Debt distress risks remain high with 22 countries in the region at high risk of external debt distress or in debt distress as of December 2022.
Growth across Sub-Saharan Africa remains sluggish, dragged down by uncertainty in the global economy, the underperformance of the continent’s largest economies, high inflation, and a sharp deceleration of investment growth, a World Bank report said Wednesday.
In the face of dampened growth prospects and rising debt levels, African governments must sharpen their focus on macroeconomic stability, domestic revenue mobilization, debt reduction, and productive investments to reduce extreme poverty and boost shared prosperity in the medium to long term.
Economic growth in Sub-Saharan Africa is set to slow from 3.6% in 2022 to 3.1% in 2023, according to the latest Africa’s Pulse, the World Bank’s April 2023 economic update for Sub-Saharan Africa. Economic activity in South Africa is set to weaken further in 2023 (0.5% annual growth) as the energy crisis deepens, while the growth recovery in Nigeria for 2023 (2.8%) is still fragile as oil production remains subdued. The real gross domestic product (GDP) growth of the Western and Central Africa subregion is estimated to decline to 3.4% in 2023 from 3.7% in 2022, while that of Eastern and Southern Africa declines to 3.0% in 2023 from 3.5% in 2022.
“Weak growth combined with debt vulnerabilities and dismal investment growth risks a lost decade in poverty reduction,” said Andrew Dabalen, World Bank Chief Economist for Africa. “Policy makers need to redouble efforts to curb inflation, boost domestic resource mobilization, and enact pro-growth reforms—while continuing to help the poorest households cope with the rising costs of living.”
Debt distress risks remain high with 22 countries in the region at high risk of external debt distress or in debt distress as of December 2022. Unfavorable global financial conditions have increased borrowing costs and debt service costs in Africa, diverting money from badly needed development investments and threatening macro-fiscal stability.
Stubbornly high inflation and low investment growth continue to constrain African economies. While headline inflation appears to have peaked in the past year, inflation is set to remain high at 7.5% for 2023, and above central bank target bands for most countries. Investment growth in Sub-Saharan Africa fell from 6.8% in 2010-13 to 1.6% in 2021, with a sharper slowdown in Eastern and Southern Africa than in Western and Central Africa.
Despite these challenges, many countries in the region are showing resilience amidst multiple crises. These include Kenya, Cote d’Ivoire, and the Democratic Republic of Congo (DRC) who grew at 5.2%, 6.7%, and 8.6% respectively in 2022. In the DRC, the mining sector was the main driver of growth due to an expansion in capacity and recovery in global demand. Harnessing natural resource wealth provides an opportunity to improve fiscal and debt sustainability of African countries, but the report cautions that this can only happen if countries get policies right and learn the lessons from the past boom and bust cycles.

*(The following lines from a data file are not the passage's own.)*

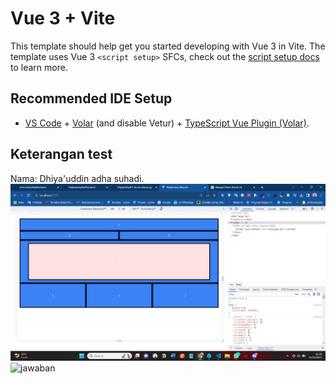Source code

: # Vue 3 + Vite

This template should help get you started developing with Vue 3 in Vite. The template uses Vue 3 `<script setup>` SFCs, check out the [script setup docs](https://v3.vuejs.org/api/sfc-script-setup.html#sfc-script-setup) to learn more.

## Recommended IDE Setup

- [VS Code](https://code.visualstudio.com/) + [Volar](https://marketplace.visualstudio.com/items?itemName=Vue.volar) (and disable Vetur) + [TypeScript Vue Plugin (Volar)](https://marketplace.visualstudio.com/items?itemName=Vue.vscode-typescript-vue-plugin).

## Keterangan test
Nama: Dhiya'uddin adha suhadi.
![Soal 1](./assets-tugas/ss-tugas-1.jpg)
![jawaban](https://drive.google.com/file/d/1DeLW3CEGk1X2h9byrrtNlDkNIogmoc9E/view?usp=sharing)


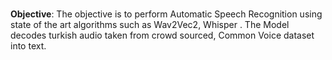 # 
**Objective**:
The objective is to perform Automatic Speech Recognition using state of the art algorithms such as Wav2Vec2, Whisper . The Model decodes turkish audio taken from crowd sourced,
Common Voice dataset into text.

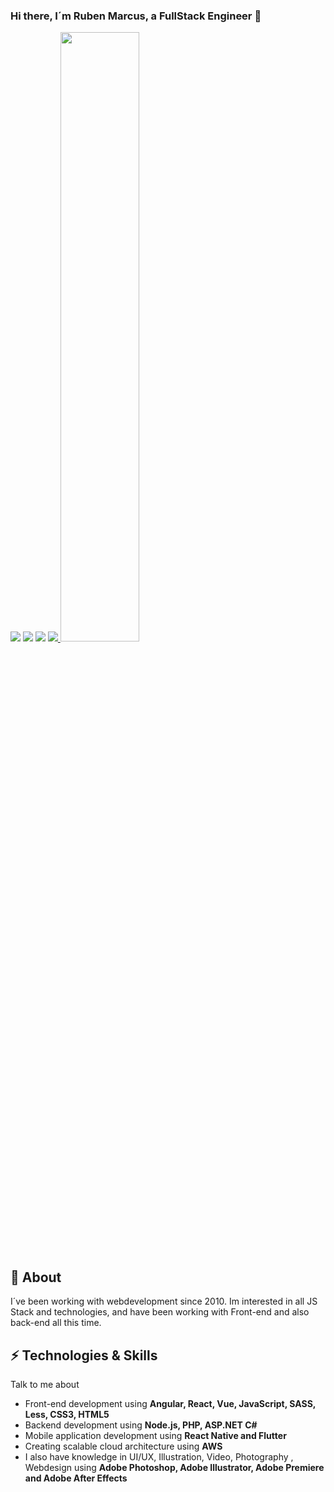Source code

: 


<p align="center">
  
  ### Hi there, I´m Ruben Marcus, a FullStack Engineer 👋
  
  <a href="https://www.linkedin.com/in/rubenmarcus/"><img src="https://img.shields.io/badge/-rubenmarcus-blue?style=flat&logo=Linkedin&logoColor=white"></a>
  <a href="https://medium.com/@rubenmarcus/"><img src="https://img.shields.io/badge/-@rubenmarcus-03a57a?style=flat&labelColor=03a57a&logo=Medium"></a>
  <a href="mailto:ruben@rubenmarcus.com"><img src="https://img.shields.io/badge/-ruben@rubenmarcus.com-c14438?style=flat&logo=Gmail&logoColor=white"></a>
 <a href="https://rubenmarcus.dev"> <img src="https://img.shields.io/website?down_message=offline&up_message=online&url=https%3A%2F%2Frubenmarcus.dev"> </a> 
    <img width=50% src="https://media.giphy.com/media/oDwLkh1diFCH6/source.gif">
    </p>



## 🖖 About
I´ve been working with webdevelopment since 2010. Im interested in all JS Stack and technologies, and have been working with Front-end and also back-end all this time.



## ⚡ Technologies & Skills
Talk to me about
- Front-end development using **Angular, React, Vue, JavaScript, SASS, Less, CSS3, HTML5**
- Backend development using **Node.js, PHP, ASP.NET C#**
- Mobile application development using **React Native and Flutter**
- Creating scalable cloud architecture using **AWS**
- I also have knowledge in UI/UX, Illustration, Video, Photography , Webdesign using **Adobe Photoshop, Adobe Illustrator, Adobe Premiere and Adobe After Effects**



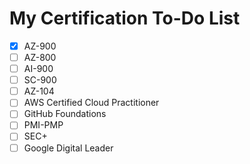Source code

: # My Certification To-Do List

- [x] AZ-900
- [ ] AZ-800
- [ ] AI-900
- [ ] SC-900
- [ ] AZ-104
- [ ] AWS Certified Cloud Practitioner
- [ ] GitHub Foundations
- [ ] PMI-PMP
- [ ] SEC+
- [ ] Google Digital Leader

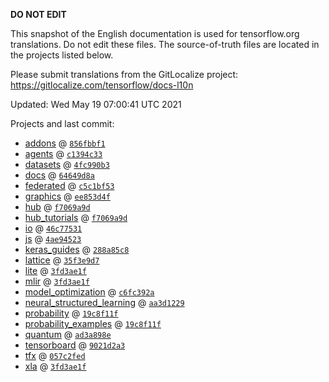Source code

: __DO NOT EDIT__

This snapshot of the English documentation is used for tensorflow.org
translations. Do not edit these files. The source-of-truth files are located in
the projects listed below.

Please submit translations from the GitLocalize project: https://gitlocalize.com/tensorflow/docs-l10n

Updated: Wed May 19 07:00:41 UTC 2021

Projects and last commit:

- [addons](https://github.com/tensorflow/addons/tree/master/docs) @ <a href='https://github.com/tensorflow/addons/commit/856fbbf1800e77e618a8075814ad70d23e802bb2'><code>856fbbf1</code></a>
- [agents](https://github.com/tensorflow/agents/tree/master/docs) @ <a href='https://github.com/tensorflow/agents/commit/c1394c3325f57b3d6dd824e084a9e58f7a11b8b8'><code>c1394c33</code></a>
- [datasets](https://github.com/tensorflow/datasets/tree/master/docs) @ <a href='https://github.com/tensorflow/datasets/commit/4fc990b3426d947c37601df285167f62098f4bba'><code>4fc990b3</code></a>
- [docs](https://github.com/tensorflow/docs/tree/master/site/en) @ <a href='https://github.com/tensorflow/docs/commit/64649d8a280653b091630f904d00a32027cab157'><code>64649d8a</code></a>
- [federated](https://github.com/tensorflow/federated/tree/master/docs) @ <a href='https://github.com/tensorflow/federated/commit/c5c1bf53cd9a0dfd1772d5f671ea852e1fdafb10'><code>c5c1bf53</code></a>
- [graphics](https://github.com/tensorflow/graphics/tree/master/tensorflow_graphics/g3doc) @ <a href='https://github.com/tensorflow/graphics/commit/ee853d4fbd63352ad091c1bb69d4702ccd71a61a'><code>ee853d4f</code></a>
- [hub](https://github.com/tensorflow/hub/tree/master/docs) @ <a href='https://github.com/tensorflow/hub/commit/f7069a9d1f4783bcc398d12bf5a14c72f54382e8'><code>f7069a9d</code></a>
- [hub_tutorials](https://github.com/tensorflow/hub/tree/master/examples/colab) @ <a href='https://github.com/tensorflow/hub/commit/f7069a9d1f4783bcc398d12bf5a14c72f54382e8'><code>f7069a9d</code></a>
- [io](https://github.com/tensorflow/io/tree/master/docs) @ <a href='https://github.com/tensorflow/io/commit/46c775317a66e1997a5758986b1ea5af8751f9d7'><code>46c77531</code></a>
- [js](https://github.com/tensorflow/tfjs-website/tree/master/docs) @ <a href='https://github.com/tensorflow/tfjs-website/commit/4ae945230a7423f2ff6ecea37af63259dad2fa0d'><code>4ae94523</code></a>
- [keras_guides](https://github.com/tensorflow/docs/tree/snapshot-keras/site/en/guide/keras) @ <a href='https://github.com/tensorflow/docs/commit/288a85c8c652050d802d4737ebf21d19254b6672'><code>288a85c8</code></a>
- [lattice](https://github.com/tensorflow/lattice/tree/master/docs) @ <a href='https://github.com/tensorflow/lattice/commit/35f3e9d7da7f90a700d7a903e1818e82965f245c'><code>35f3e9d7</code></a>
- [lite](https://github.com/tensorflow/tensorflow/tree/master/tensorflow/lite/g3doc) @ <a href='https://github.com/tensorflow/tensorflow/commit/3fd3ae1fbb10961dd1aa6805280674c781fd4609'><code>3fd3ae1f</code></a>
- [mlir](https://github.com/tensorflow/tensorflow/tree/master/tensorflow/compiler/mlir/g3doc) @ <a href='https://github.com/tensorflow/tensorflow/commit/3fd3ae1fbb10961dd1aa6805280674c781fd4609'><code>3fd3ae1f</code></a>
- [model_optimization](https://github.com/tensorflow/model-optimization/tree/master/tensorflow_model_optimization/g3doc) @ <a href='https://github.com/tensorflow/model-optimization/commit/c6fc392adae9022e2ba9f1f7e8c829c48afda55a'><code>c6fc392a</code></a>
- [neural_structured_learning](https://github.com/tensorflow/neural-structured-learning/tree/master/g3doc) @ <a href='https://github.com/tensorflow/neural-structured-learning/commit/aa3d1229cd0f92c7a2a2c822d2b0d68f10786949'><code>aa3d1229</code></a>
- [probability](https://github.com/tensorflow/probability/tree/master/tensorflow_probability/g3doc) @ <a href='https://github.com/tensorflow/probability/commit/19c8f11ff3ad5f30162831de44b98dbe69fff3ca'><code>19c8f11f</code></a>
- [probability_examples](https://github.com/tensorflow/probability/tree/master/tensorflow_probability/examples/jupyter_notebooks) @ <a href='https://github.com/tensorflow/probability/commit/19c8f11ff3ad5f30162831de44b98dbe69fff3ca'><code>19c8f11f</code></a>
- [quantum](https://github.com/tensorflow/quantum/tree/master/docs) @ <a href='https://github.com/tensorflow/quantum/commit/ad3a898e27a0aa7ee7e76268375e87c04bbfd162'><code>ad3a898e</code></a>
- [tensorboard](https://github.com/tensorflow/tensorboard/tree/master/docs) @ <a href='https://github.com/tensorflow/tensorboard/commit/9021d2a36cbaa513e6ab089defd269fad8668712'><code>9021d2a3</code></a>
- [tfx](https://github.com/tensorflow/tfx/tree/master/docs) @ <a href='https://github.com/tensorflow/tfx/commit/057c2fede2c41fb1586ef60fa424f52ba0b1821f'><code>057c2fed</code></a>
- [xla](https://github.com/tensorflow/tensorflow/tree/master/tensorflow/compiler/xla/g3doc) @ <a href='https://github.com/tensorflow/tensorflow/commit/3fd3ae1fbb10961dd1aa6805280674c781fd4609'><code>3fd3ae1f</code></a>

“Rapid global decarbonization will bring significant economic opportunities to Africa,” noted James Cust, World Bank Senior Economist. “Metals and minerals will be needed in larger quantities for low carbon technologies like batteries—and with the right policies—could boost fiscal revenues, increase opportunities for regional value chains that create jobs, and accelerate economic transformation.”
In a time of energy transition and rising demand for metals and minerals, resource-rich governments have an opportunity to better leverage natural resources to finance their public programs, diversify their economy, and expand energy access. The report finds that countries could potentially more than double the average revenues that they currently collect from natural resources. Tapping these fiscal resources in the form of royalties and taxes while continuing to attract private sector investment requires the right kinds of policies, reforms, and good governance. Maximizing government revenues derived from natural resources would offer a double dividend for people and the planet by increasing fiscal space and removing implicit production subsidies.